A school district in Ohio is investigating a class assignment where students were asked to choose who they would save, based on sexual orientation, religion, age and other descriptors, if the world came to an end.

An unidentified teacher at Roberts Middle School in Cuyahoga Falls, Ohio, assigned students to choose eight out of 12 people to put on to a spaceship and transport to a different planet because the world was ending, Cleveland.com reported.

Parents found the assignment, titled "Whom to Leave Behind," to be inappropriate. Bernadette Hartman told WKYC-TV that her son had received the assignment in his eighth-grade social studies class and it made him uncomfortable. Hartman believed the assignment "divides" people against one another and "doesn't pull anybody together."

"What does her being Muslim have to do with it," Hartman said. "What does being female have to do with it."

Councilman Adam Miller posted the assignment to Facebook on Tuesday, saying he'd had a conversation with the teacher of the social studies class and that the teacher would remove that assignment from his other classes in the future.

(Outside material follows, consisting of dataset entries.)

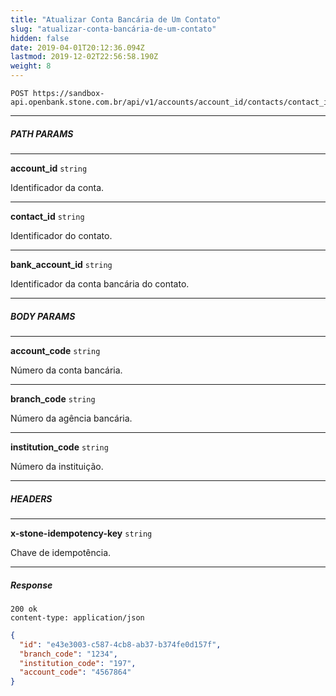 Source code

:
 ```yaml
---
title: "Atualizar Conta Bancária de Um Contato"
slug: "atualizar-conta-bancária-de-um-contato"
hidden: false
date: 2019-04-01T20:12:36.094Z
lastmod: 2019-12-02T22:56:58.190Z
weight: 8
---
```


```http
POST https://sandbox-api.openbank.stone.com.br/api/v1/accounts/account_id/contacts/contact_id/bank_accounts/bank_account_id
```

---

##### PATH PARAMS

---

**account_id**  `string`

Identificador da conta.

---

**contact_id**  `string`

Identificador do contato.

---

**bank_account_id**  `string`

Identificador da conta bancária do contato.

---

##### BODY PARAMS

---

**account_code**  `string`

Número da conta bancária.

---

**branch_code**  `string`

Número da agência bancária.

---

**institution_code**  `string`

Número da instituição.

---

##### HEADERS

---

**x-stone-idempotency-key**  `string`

Chave de idempotência.

---

##### Response

```http
200 ok
content-type: application/json
```

```JSON
{
  "id": "e43e3003-c587-4cb8-ab37-b374fe0d157f",
  "branch_code": "1234",
  "institution_code": "197",
  "account_code": "4567864"
}
```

"In my view, it clearly uses conjecture which is suggesting this fictitious behavior is somehow an accepted pattern. Additionally, it's implanting prejudicial thoughts in these young impressionable minds," wrote councilman Adam Miller. "This is NOT building a - "culture of caring" - this is building a culture of animosity, antagonism & hostility! Why can't kids be kids?"

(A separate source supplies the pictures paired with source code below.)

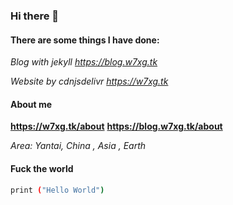 ### Hi there 👋

#### There are some things I have done:

*Blog with jekyll  https://blog.w7xg.tk*

*Website by cdnjsdelivr  https://w7xg.tk*

#### About me
**https://w7xg.tk/about**
**https://blog.w7xg.tk/about**

*Area: Yantai, China , Asia , Earth*

#### Fuck the world

``` bash
print ("Hello World")
```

Newsweek reached out to the Cuyahoga Falls School District for comment and was directed to the district's Facebook page, where it had released a statement on the matter. The district wrote that its goal this year was to train students in diversity awareness and social justice. The assignment was used as an icebreaker during the first week of school so that students "can better understand each other and participate in group activities more successfully."

"Unfortunately, some parents were upset and concerned by this particular assignment and thought it was not age-appropriate," the statement read. "The teacher and District offer their most sincere apologies for the offense caused by the content used in this assignment. Future assignments on this topic will be more carefully selected."

In a statement to Cleveland.com, Superintendent Todd Nichols said he planned to meet with the social studies teacher on Monday.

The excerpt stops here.